Time Management Skill


I always try to improve my time management skill.

As we suspected before, this is the most important skill to get things done or to produce quality works.

It is also the essence of life as a muslim, i.e. using the allocated time effectively, 
as the time that passes will never return and the time also that will bring us closer to death.

The Prophet ṣallallāhu 'alayhi wa sallam (peace and blessings of Allāh be upon him) said: ”Take advantage of five matters before five other matters: your youth before you become old; your health, before you fall sick; your wealth, before you become poor; your free time before you become preoccupied, and your life, before your death.” (Narrated by Ibn Abbas in the Mustadrak of Hakim & Musnad Imam Ahmad. Sahih)

A good time management skill depends on plan, routine, focus and priority.

These are our weaknesses, because we don't have measurable plan, don't establish routine, fail to focus and difficult to prioritize the most important task.
In my search, I've found that at least we could use two methods of improving all elements for our time management skill.

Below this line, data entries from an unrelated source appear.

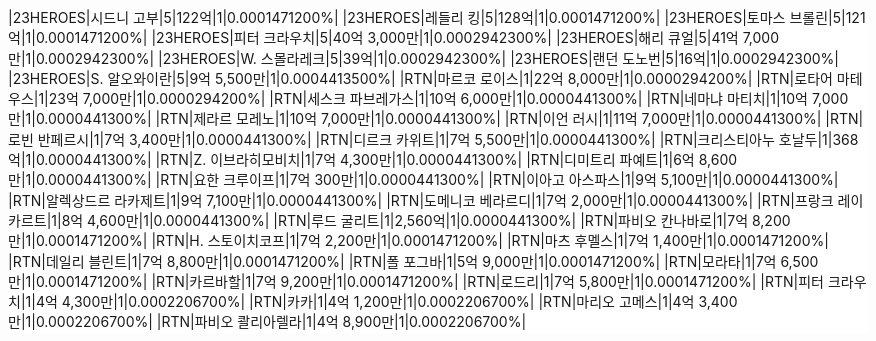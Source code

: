 |23HEROES|시드니 고부|5|122억|1|0.0001471200%|
|23HEROES|레들리 킹|5|128억|1|0.0001471200%|
|23HEROES|토마스 브롤린|5|121억|1|0.0001471200%|
|23HEROES|피터 크라우치|5|40억 3,000만|1|0.0002942300%|
|23HEROES|해리 큐얼|5|41억 7,000만|1|0.0002942300%|
|23HEROES|W. 스몰라레크|5|39억|1|0.0002942300%|
|23HEROES|랜던 도노번|5|16억|1|0.0002942300%|
|23HEROES|S. 알오와이란|5|9억 5,500만|1|0.0004413500%|
|RTN|마르코 로이스|1|22억 8,000만|1|0.0000294200%|
|RTN|로타어 마테우스|1|23억 7,000만|1|0.0000294200%|
|RTN|세스크 파브레가스|1|10억 6,000만|1|0.0000441300%|
|RTN|네마냐 마티치|1|10억 7,000만|1|0.0000441300%|
|RTN|제라르 모레노|1|10억 7,000만|1|0.0000441300%|
|RTN|이언 러시|1|11억 7,000만|1|0.0000441300%|
|RTN|로빈 반페르시|1|7억 3,400만|1|0.0000441300%|
|RTN|디르크 카위트|1|7억 5,500만|1|0.0000441300%|
|RTN|크리스티아누 호날두|1|368억|1|0.0000441300%|
|RTN|Z. 이브라히모비치|1|7억 4,300만|1|0.0000441300%|
|RTN|디미트리 파예트|1|6억 8,600만|1|0.0000441300%|
|RTN|요한 크루이프|1|7억 300만|1|0.0000441300%|
|RTN|이아고 아스파스|1|9억 5,100만|1|0.0000441300%|
|RTN|알렉상드르 라카제트|1|9억 7,100만|1|0.0000441300%|
|RTN|도메니코 베라르디|1|7억 2,000만|1|0.0000441300%|
|RTN|프랑크 레이카르트|1|8억 4,600만|1|0.0000441300%|
|RTN|루드 굴리트|1|2,560억|1|0.0000441300%|
|RTN|파비오 칸나바로|1|7억 8,200만|1|0.0001471200%|
|RTN|H. 스토이치코프|1|7억 2,200만|1|0.0001471200%|
|RTN|마츠 후멜스|1|7억 1,400만|1|0.0001471200%|
|RTN|데일리 블린트|1|7억 8,800만|1|0.0001471200%|
|RTN|폴 포그바|1|5억 9,000만|1|0.0001471200%|
|RTN|모라타|1|7억 6,500만|1|0.0001471200%|
|RTN|카르바할|1|7억 9,200만|1|0.0001471200%|
|RTN|로드리|1|7억 5,800만|1|0.0001471200%|
|RTN|피터 크라우치|1|4억 4,300만|1|0.0002206700%|
|RTN|카카|1|4억 1,200만|1|0.0002206700%|
|RTN|마리오 고메스|1|4억 3,400만|1|0.0002206700%|
|RTN|파비오 콸리아렐라|1|4억 8,900만|1|0.0002206700%|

I try to work with limited principles to avoid overrated confusion. 
The first is Pareto analysis. 
Many experts use this concept in Project Management to help them to organize time for the most important tasks. 
Pareto Analysis is a statistical technique in decision-making used for the selection of a limited number of tasks that produce significant overall effect. It uses the Pareto Principle (also known as the 80/20 rule) the idea that by doing 20% of the work you can generate 80% of the benefit of doing the entire job.
(https://www.google.com/search?q=Pareto+analysis&ie=utf-8&oe=utf-8)

We just decide on pursue the task/work package that has a greater impact on our project. By prioritizing the task, we hope for a great benefit of doing the job. 

For example, we do need a Project Action Plan for every big project. It consists of background, objectives, timeline, risk assessment, stakeholder assessment, etc. We make a plan to save us on wasting time on trying to find our direction towards the goals.

If we cannot do this project this year, we must plan to do this next year. Don't rush to finish and acquire everything, just do the task at different stage of our life (this reminds me of Prof Pellert in Berlin).


The second useful method is Podomoro Technique. 
The aim is to have a plan, routine and focus on our work in some increments of time. 
To do it, we need to break our plan into several short sessions, then take a short and scheduled break.  
How to do it:
Set 25 minutes to work on our task, then have a 5 minutes break. 
Use a timer to remind us for the set time. 
Use 3-4 x 25 minutes for each big task without distraction (no wifi, etc), and give 15-20 minutes break. 
(https://www.focusboosterapp.com/the-pomodoro-technique)

This method is really awesome. 
For someone who always find it is difficult to focus and keep myself present in doing a big task, I've found it effective to reduce my to do list very quickly.